In these past two weeks, we had a meeting with one of our clients, Dr Dean Mohamedally. This was invaluable to us with respect to clarifying our project requirements and we were left with a much more precise notion of what the project entails.
Meeting notes (2020-10-30)
We are to build an Alexa-style application that is:
- completely federated (interpreting and processing all speech locally, potentially using
Mozilla/DeepSpeech
, connecting to the internet only for JSON requests to REST APIs with no personally identifiable information to ensure GDPR compliancy) - operable on low-power devices, e.g. laptops, Intel NUCs with atom processors, tablets, browsers – anything, anywhere!
- rapidly deployable in places such as care homes, hospitals, GP clinics and so on
Ideally, it would be configurable via a responsive web-app interfacing with a local database (or web API) that allows administrators to examine the local database and add new ‘skills’ to the voice assistant, including multilingual capabilities, which would be very much welcome.
Additionally, all personal data should be stored locally within a database to be accessed by the different services supported by our voice assistant locally. We are free to use any database solution (e.g. MySQL/MariaDB, PostgreSQL, SQLite, etc), so long as we have a flat index of all the services and systems with which the voice assistant is interoperable (similar to Alexa-like skills) enablable by system administrators.
Several different features based on open-source services ought to be supported, e.g. the ability to search for something, look up the weather, purchase something, read something out loud, etc. It is expected that the voice assistant will be able to connect to other devices over several different protocols, e.g. IFTTT in the home, any other in-home network with a centralised hub, Bluetooth (like Philips hue lightbulbs), etc.

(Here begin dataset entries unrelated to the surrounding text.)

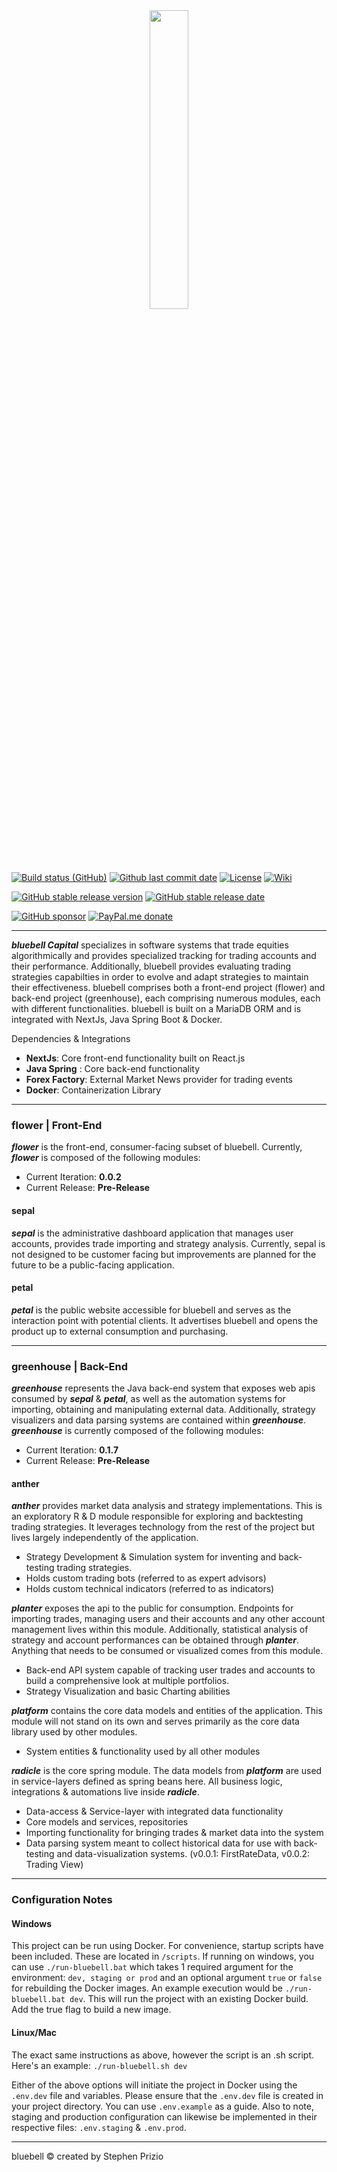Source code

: <div align="center">

<img src="https://github.com/user-attachments/assets/6645db98-27f6-448e-9768-b0c0ec7c81a9" width="35%" height="35%" />

</div>

[![Build status (GitHub)](https://img.shields.io/github/actions/workflow/status/sPrizio/bluebell/ci.yml?branch=main&label=Build&logo=github&cacheSeconds=600)](https://github.com/sPrizio/bluebell/actions?query=workflow%3AASF-ci+branch%3Amain)
[![Github last commit date](https://img.shields.io/github/last-commit/sPrizio/bluebell.svg?label=Updated&logo=github&cacheSeconds=600)](https://github.com/sPrizio/bluebell/commits)
[![License](https://img.shields.io/github/license/sPrizio/bluebell.svg?label=License&logo=apache&cacheSeconds=2592000)](https://github.com/sPrizio/bluebell/blob/main/LICENSE.txt)
[![Wiki](https://img.shields.io/badge/Read-wiki-cc5490.svg?logo=github)](https://github.com/sPrizio/bluebell/wiki)

[![GitHub stable release version](https://img.shields.io/github/v/release/sPrizio/bluebell.svg?label=Stable&logo=github&cacheSeconds=600)](https://github.com/sPrizio/bluebell/releases/latest)
[![GitHub stable release date](https://img.shields.io/github/release-date/sPrizio/bluebell.svg?label=Released&logo=github&cacheSeconds=600)](https://github.com/sPrizio/bluebell/releases/latest)

[![GitHub sponsor](https://img.shields.io/badge/GitHub-sponsor-ea4aaa.svg?logo=github-sponsors)](https://github.com/sponsors/sPrizio)
[![PayPal.me donate](https://img.shields.io/badge/PayPal.me-donate-00457c.svg?logo=paypal)](https://paypal.me/bluebellStephen)

---

***bluebell Capital*** specializes in software systems that trade equities algorithmically and provides specialized tracking for trading accounts and their performance. Additionally, bluebell provides evaluating trading strategies capabilties in order to evolve and adapt strategies to maintain their effectiveness. bluebell comprises both a front-end project (flower) and back-end project (greenhouse), each comprising numerous modules, each with different functionalities. bluebell is built on a MariaDB ORM and is integrated with NextJs, Java Spring Boot & Docker.

Dependencies & Integrations
- **NextJs**: Core front-end functionality built on React.js
- **Java Spring** : Core back-end functionality
- **Forex Factory**: External Market News provider for trading events 
- **Docker**: Containerization Library

---

### flower | Front-End
***flower*** is the front-end, consumer-facing subset of bluebell. Currently, ***flower*** is composed of the following modules:

- Current Iteration: **0.0.2**
- Current Release: **Pre-Release**

#### sepal
***sepal*** is the administrative dashboard application that manages user accounts, provides trade importing and strategy analysis. Currently, 
sepal is not designed to be customer facing but improvements are planned for the future to be a public-facing
application.

#### petal
***petal*** is the public website accessible for bluebell and serves as the interaction point with potential clients.
It advertises bluebell and opens the product up to external consumption and purchasing.

---

### greenhouse | Back-End
***greenhouse*** represents the Java back-end system that exposes web apis consumed by ***sepal*** & ***petal***, as well as 
the automation systems for importing, obtaining and manipulating external data. Additionally, strategy visualizers and
data parsing systems are contained within ***greenhouse***. ***greenhouse*** is currently composed of the following modules:

- Current Iteration: **0.1.7**
- Current Release: **Pre-Release**

#### anther ####

***anther*** provides market data analysis and strategy implementations. This is an exploratory R & D module
responsible for exploring and backtesting trading strategies. It leverages technology from the rest of the project but 
lives largely independently of the application.
- Strategy Development & Simulation system for inventing and back-testing trading strategies.
- Holds custom trading bots (referred to as expert advisors)
- Holds custom technical indicators (referred to as indicators)

***planter*** exposes the api to the public for consumption. Endpoints for importing trades, managing users and their accounts
and any other account management lives within this module. Additionally, statistical analysis of strategy and account performances
can be obtained through ***planter***. Anything that needs to be consumed or visualized comes from this module.

- Back-end API system capable of tracking user trades and accounts to build a comprehensive look at multiple portfolios.
- Strategy Visualization and basic Charting abilities

***platform*** contains the core data models and entities of the application. This module will not stand on its own and serves
primarily as the core data library used by other modules.

- System entities & functionality used by all other modules

***radicle*** is the core spring module. The data models from ***platform*** are used in service-layers defined
as spring beans here. All business logic, integrations & automations live inside ***radicle***.

- Data-access & Service-layer with integrated data functionality
- Core models and services, repositories
- Importing functionality for bringing trades & market data into the system
- Data parsing system meant to collect historical data for use with back-testing and data-visualization systems. (v0.0.1: FirstRateData, v0.0.2: Trading View)

---

### Configuration Notes

#### Windows
This project can be run using Docker. For convenience, startup scripts have been included. These are located in `/scripts`. If running on windows, you can use `./run-bluebell.bat`
which takes 1 required argument for the environment: `dev, staging or prod` and an optional argument `true` or `false` for rebuilding the Docker images. An example execution
would be `./run-bluebell.bat dev`. This will run the project with an existing Docker build. Add the true flag to build a new image.


#### Linux/Mac
The exact same instructions as above, however the script is an .sh script. Here's an example: `./run-bluebell.sh dev`

Either of the above options  will initiate the project in Docker using the `.env.dev` file and variables. Please ensure that the `.env.dev` file is created in your project directory. You can use `.env.example`
as a guide. Also to note, staging and production configuration can likewise be implemented in their respective files: `.env.staging` & `.env.prod`.

---

bluebell &copy; created by Stephen Prizio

At UCL, a prototype ‘Captain’ device was invented eight years ago that would repurpose IoT traffic so to repurpose the IoT devices users already had for other uses. It is now called Azure Hub after being NDAed by Microsoft and allows administrators to manage IoT frameworks and the like.
Clients with a connection to the health service would like our voice assistant to be interoperable with their existing Care Platform and other services, so we should try to make it easy to interface with external APIs.
Next steps
We should start researching open-source technologies available to us that meet our clients’ requirements that we could use to develop the voice assistant. As a part of that, we should compare different open-source speech analysis engines (not least for multilingual support).